• _Required work_
Using the records below, give again exactly the lines from the line that contains "talmente convinto del" through the line that contains "Le allucinazioni olfattive", both ends included, and only those.

══════

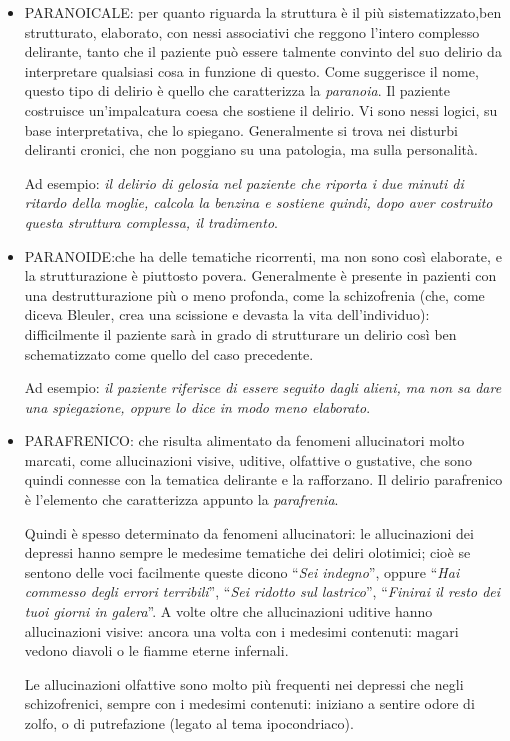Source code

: \begin{itemize}
\item
  PARANOICALE: per quanto riguarda la struttura è il più
  sistematizzato,ben strutturato, elaborato, con nessi associativi che
  reggono l'intero complesso delirante, tanto che il paziente può essere
  talmente convinto del suo delirio da interpretare qualsiasi cosa in
  funzione di questo. Come suggerisce il nome, questo tipo di delirio è
  quello che caratterizza la \emph{paranoia}. Il paziente costruisce
  un'impalcatura coesa che sostiene il delirio. Vi sono nessi logici, su
  base interpretativa, che lo spiegano. Generalmente si trova nei
  disturbi deliranti cronici, che non poggiano su una patologia, ma
  sulla personalità.

Ad esempio: \emph{il delirio di gelosia nel paziente che riporta i due
minuti di ritardo della moglie, calcola la benzina e sostiene quindi,
dopo aver costruito questa struttura complessa, il tradimento}.

\item
  PARANOIDE:che ha delle tematiche ricorrenti, ma non sono così
  elaborate, e la strutturazione è piuttosto povera. Generalmente è
  presente in pazienti con una destrutturazione più o meno profonda,
  come la schizofrenia (che, come diceva Bleuler, crea una scissione e
  devasta la vita dell'individuo): difficilmente il paziente sarà in
  grado di strutturare un delirio così ben schematizzato come quello del
  caso precedente.

Ad esempio: \emph{il paziente riferisce di essere seguito dagli alieni,
ma non sa dare una spiegazione, oppure lo dice in modo meno elaborato}.

\item
  PARAFRENICO: che risulta alimentato da fenomeni allucinatori molto
  marcati, come allucinazioni visive, uditive, olfattive o gustative,
  che sono quindi connesse con la tematica delirante e la rafforzano. Il
  delirio parafrenico è l'elemento che caratterizza appunto la
  \emph{parafrenia}.

  Quindi è spesso determinato da fenomeni allucinatori: le allucinazioni
  dei depressi hanno sempre le medesime tematiche dei deliri olotimici;
  cioè se sentono delle voci facilmente queste dicono ``\emph{Sei
  indegno}'', oppure ``\emph{Hai commesso degli errori terribili}'',
  ``\emph{Sei ridotto sul lastrico}'', ``\emph{Finirai il resto dei tuoi
  giorni in galera}''. A volte oltre che allucinazioni uditive hanno
  allucinazioni visive: ancora una volta con i medesimi contenuti:
  magari vedono diavoli o le fiamme eterne infernali.

Le allucinazioni olfattive sono molto più frequenti nei depressi che
negli schizofrenici, sempre con i medesimi contenuti: iniziano a sentire
odore di zolfo, o di putrefazione (legato al tema ipocondriaco).
\end{itemize}

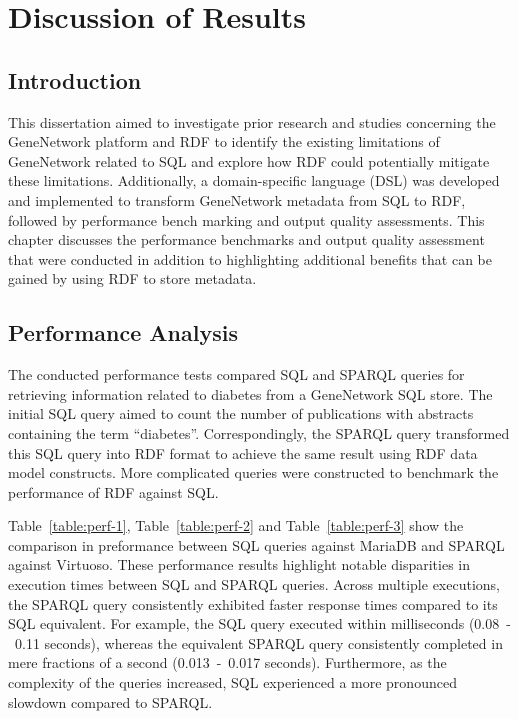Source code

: \chapter{Discussion of Results}

\section{Introduction}

This dissertation aimed to investigate prior research and studies concerning the GeneNetwork platform and RDF to identify the existing limitations of GeneNetwork related to SQL and explore how RDF could potentially mitigate these limitations.  Additionally, a domain-specific language (DSL) was developed and implemented to transform GeneNetwork metadata from SQL to RDF, followed by performance bench marking and output quality assessments.  This chapter discusses the performance benchmarks and output quality assessment that were conducted in addition to highlighting additional benefits that can be gained by using RDF to store metadata.

\section{Performance Analysis}

The conducted performance tests compared SQL and SPARQL queries for retrieving information related to diabetes from a GeneNetwork SQL store.  The initial SQL query aimed to count the number of publications with abstracts containing the term ``diabetes''.  Correspondingly, the SPARQL query transformed this SQL query into RDF format to achieve the same result using RDF data model constructs.  More complicated queries were constructed to benchmark the performance of RDF against SQL.\@

Table~\ref{table:perf-1}, Table~\ref{table:perf-2} and Table~\ref{table:perf-3} show the comparison in preformance between SQL queries against MariaDB and SPARQL against Virtuoso.  These performance results highlight notable disparities in execution times between SQL and SPARQL queries.  Across multiple executions, the SPARQL query consistently exhibited faster response times compared to its SQL equivalent.  For example, the SQL query executed within milliseconds (0.08~-~0.11 seconds), whereas the equivalent SPARQL query consistently completed in mere fractions of a second (0.013~-~0.017 seconds).  Furthermore, as the complexity of the queries increased, SQL experienced a more pronounced slowdown compared to SPARQL\@.

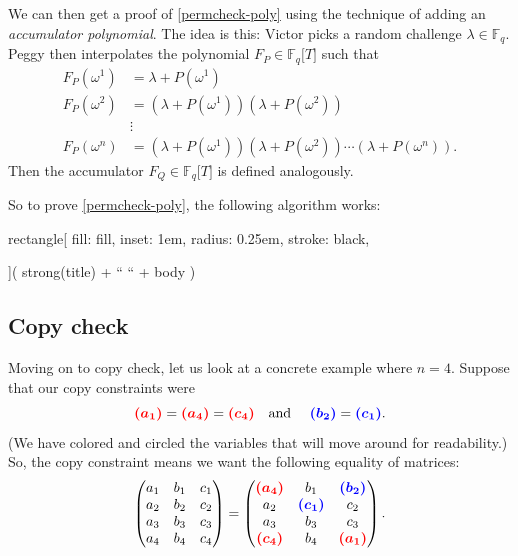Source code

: \documentclass{article}
\newcommand{\redoval}[1]{\textcolor{red}{\boldsymbol{#1}}}
\newcommand{\bluerect}[1]{\textcolor{blue}{\boldsymbol{#1}}}
\begin{document}
We can then get a proof of
\hyperref[permcheck-poly]{{[}permcheck-poly{]}} using the technique of
adding an \emph{accumulator polynomial}. The idea is this: Victor picks
a random challenge \(\lambda \in {\mathbb{F}}_{q}\). Peggy then
interpolates the polynomial
\(F_{P} \in {\mathbb{F}}_{q}\lbrack T\rbrack\) such that
\[\begin{aligned}
F_{P}\left( \omega^{1} \right) & = \lambda + P\left( \omega^{1} \right) \\
F_{P}\left( \omega^{2} \right) & = \left( \lambda + P\left( \omega^{1} \right) \right)\left( \lambda + P\left( \omega^{2} \right) \right) \\
 & \vdots \\
F_{P}\left( \omega^{n} \right) & = \left( \lambda + P\left( \omega^{1} \right) \right)\left( \lambda + P\left( \omega^{2} \right) \right)\cdots\left( \lambda + P\left( \omega^{n} \right) \right).
\end{aligned}\] Then the accumulator
\(F_{Q} \in {\mathbb{F}}_{q}\lbrack T\rbrack\) is defined analogously.

So to prove \hyperref[permcheck-poly]{{[}permcheck-poly{]}}, the
following algorithm works:

rectangle{[} fill: fill, inset: 1em, radius: 0.25em, stroke: black,

{]}( strong(title) + `` `` + body )

\subsection{Copy check}

Moving on to copy check, let us look at a concrete example where
\(n = 4\). Suppose that our copy constraints were
\[ \redoval{(a_{1})} = 
\redoval{(a_{4})} = 
\redoval{(c_{4})}
\quad\text{and }\quad \bluerect{(b_{2})} = \bluerect{(c_{1})}.\]
(We have colored and circled the variables that will move around for
readability.) So, the copy constraint means we want the following
equality of matrices: \[\begin{pmatrix}
a_{1} & b_{1} & c_{1} \\
a_{2} & b_{2} & c_{2} \\
a_{3} & b_{3} & c_{3} \\
a_{4} & b_{4} & c_{4}
\end{pmatrix} = \begin{pmatrix}
\redoval{(a_{4})} & b_{1} & \bluerect{(b_{2})} \\
a_{2} & \bluerect{(c_{1})} & c_{2} \\
a_{3} & b_{3} & c_{3} \\
\redoval{(c_{4})} & b_{4} & \redoval{(a_{1})}
\end{pmatrix}.\] \label{copy1}{}
\end{document}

══════

• _Answer for the task_
  talmente convinto del suo delirio da interpretare qualsiasi cosa in
  funzione di questo. Come suggerisce il nome, questo tipo di delirio è
  quello che caratterizza la \emph{paranoia}. Il paziente costruisce
  un'impalcatura coesa che sostiene il delirio. Vi sono nessi logici, su
  base interpretativa, che lo spiegano. Generalmente si trova nei
  disturbi deliranti cronici, che non poggiano su una patologia, ma
  sulla personalità.

Ad esempio: \emph{il delirio di gelosia nel paziente che riporta i due
minuti di ritardo della moglie, calcola la benzina e sostiene quindi,
dopo aver costruito questa struttura complessa, il tradimento}.

\item
  PARANOIDE:che ha delle tematiche ricorrenti, ma non sono così
  elaborate, e la strutturazione è piuttosto povera. Generalmente è
  presente in pazienti con una destrutturazione più o meno profonda,
  come la schizofrenia (che, come diceva Bleuler, crea una scissione e
  devasta la vita dell'individuo): difficilmente il paziente sarà in
  grado di strutturare un delirio così ben schematizzato come quello del
  caso precedente.

Ad esempio: \emph{il paziente riferisce di essere seguito dagli alieni,
ma non sa dare una spiegazione, oppure lo dice in modo meno elaborato}.

\item
  PARAFRENICO: che risulta alimentato da fenomeni allucinatori molto
  marcati, come allucinazioni visive, uditive, olfattive o gustative,
  che sono quindi connesse con la tematica delirante e la rafforzano. Il
  delirio parafrenico è l'elemento che caratterizza appunto la
  \emph{parafrenia}.

  Quindi è spesso determinato da fenomeni allucinatori: le allucinazioni
  dei depressi hanno sempre le medesime tematiche dei deliri olotimici;
  cioè se sentono delle voci facilmente queste dicono ``\emph{Sei
  indegno}'', oppure ``\emph{Hai commesso degli errori terribili}'',
  ``\emph{Sei ridotto sul lastrico}'', ``\emph{Finirai il resto dei tuoi
  giorni in galera}''. A volte oltre che allucinazioni uditive hanno
  allucinazioni visive: ancora una volta con i medesimi contenuti:
  magari vedono diavoli o le fiamme eterne infernali.

Le allucinazioni olfattive sono molto più frequenti nei depressi che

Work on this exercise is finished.